- **Directions**:
Please report every line of the listing below that has the word "catchError" in it.
----------------------------------------
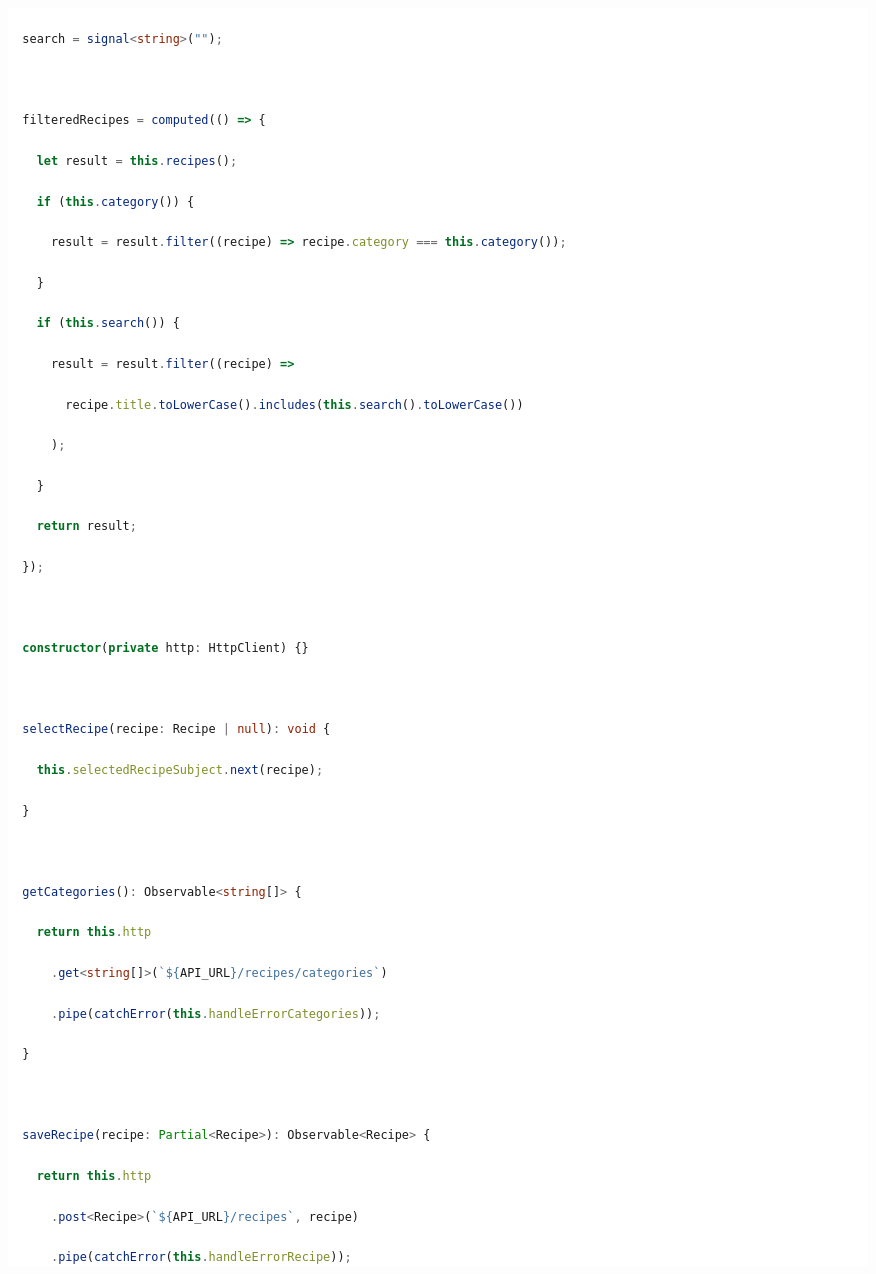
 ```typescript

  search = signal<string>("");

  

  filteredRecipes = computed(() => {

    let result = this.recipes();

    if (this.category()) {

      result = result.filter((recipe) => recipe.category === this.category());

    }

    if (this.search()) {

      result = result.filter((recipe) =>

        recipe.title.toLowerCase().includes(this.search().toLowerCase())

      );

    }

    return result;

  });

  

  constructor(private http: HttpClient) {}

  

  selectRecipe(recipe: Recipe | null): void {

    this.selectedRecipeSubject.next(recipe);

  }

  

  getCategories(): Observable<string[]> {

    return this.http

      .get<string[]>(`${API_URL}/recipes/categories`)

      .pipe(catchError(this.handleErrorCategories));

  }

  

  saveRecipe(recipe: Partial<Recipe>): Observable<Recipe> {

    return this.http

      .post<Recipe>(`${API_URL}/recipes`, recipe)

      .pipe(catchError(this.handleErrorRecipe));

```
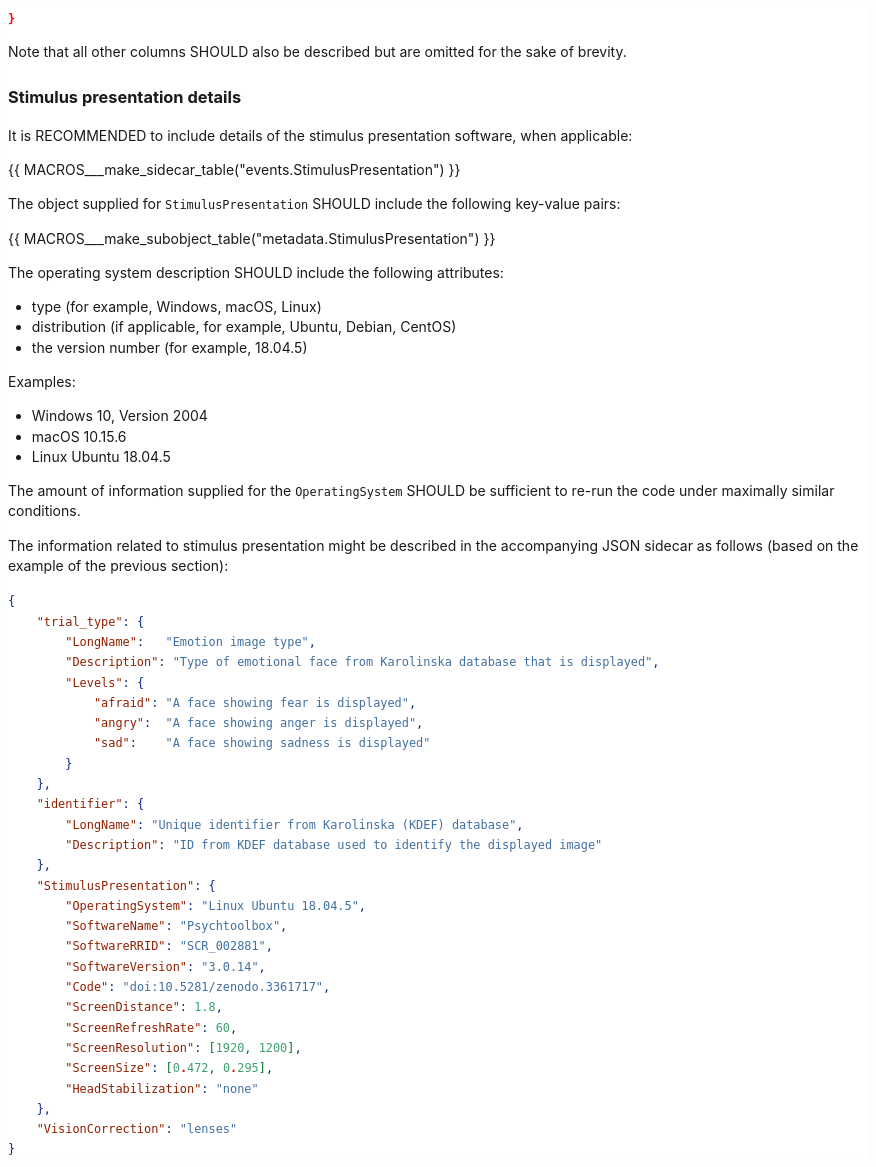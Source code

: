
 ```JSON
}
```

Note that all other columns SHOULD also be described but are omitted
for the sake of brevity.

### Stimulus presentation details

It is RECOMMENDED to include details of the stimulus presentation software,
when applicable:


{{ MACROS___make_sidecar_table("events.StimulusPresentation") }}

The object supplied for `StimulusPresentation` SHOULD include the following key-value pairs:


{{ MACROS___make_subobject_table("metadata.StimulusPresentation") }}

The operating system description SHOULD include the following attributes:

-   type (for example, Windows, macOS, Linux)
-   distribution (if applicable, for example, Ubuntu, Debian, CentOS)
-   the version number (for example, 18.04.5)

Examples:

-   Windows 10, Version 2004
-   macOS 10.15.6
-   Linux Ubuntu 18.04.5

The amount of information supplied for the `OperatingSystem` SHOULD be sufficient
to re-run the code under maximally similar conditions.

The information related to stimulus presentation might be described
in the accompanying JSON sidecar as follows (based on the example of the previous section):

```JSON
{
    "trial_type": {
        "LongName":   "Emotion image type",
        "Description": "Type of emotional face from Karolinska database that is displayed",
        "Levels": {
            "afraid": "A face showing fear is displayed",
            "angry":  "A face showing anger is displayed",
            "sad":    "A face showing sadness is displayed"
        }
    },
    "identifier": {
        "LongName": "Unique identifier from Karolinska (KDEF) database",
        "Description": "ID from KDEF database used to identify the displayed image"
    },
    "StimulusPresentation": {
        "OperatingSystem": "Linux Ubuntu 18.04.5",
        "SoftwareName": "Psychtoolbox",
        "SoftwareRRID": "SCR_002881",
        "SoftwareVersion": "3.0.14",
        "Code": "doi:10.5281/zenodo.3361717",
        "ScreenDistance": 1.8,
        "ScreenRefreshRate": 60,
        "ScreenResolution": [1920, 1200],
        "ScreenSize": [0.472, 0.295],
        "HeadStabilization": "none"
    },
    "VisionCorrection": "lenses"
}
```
----------------------------------------
- **Task response**:
      .pipe(catchError(this.handleErrorCategories));
      .pipe(catchError(this.handleErrorRecipe));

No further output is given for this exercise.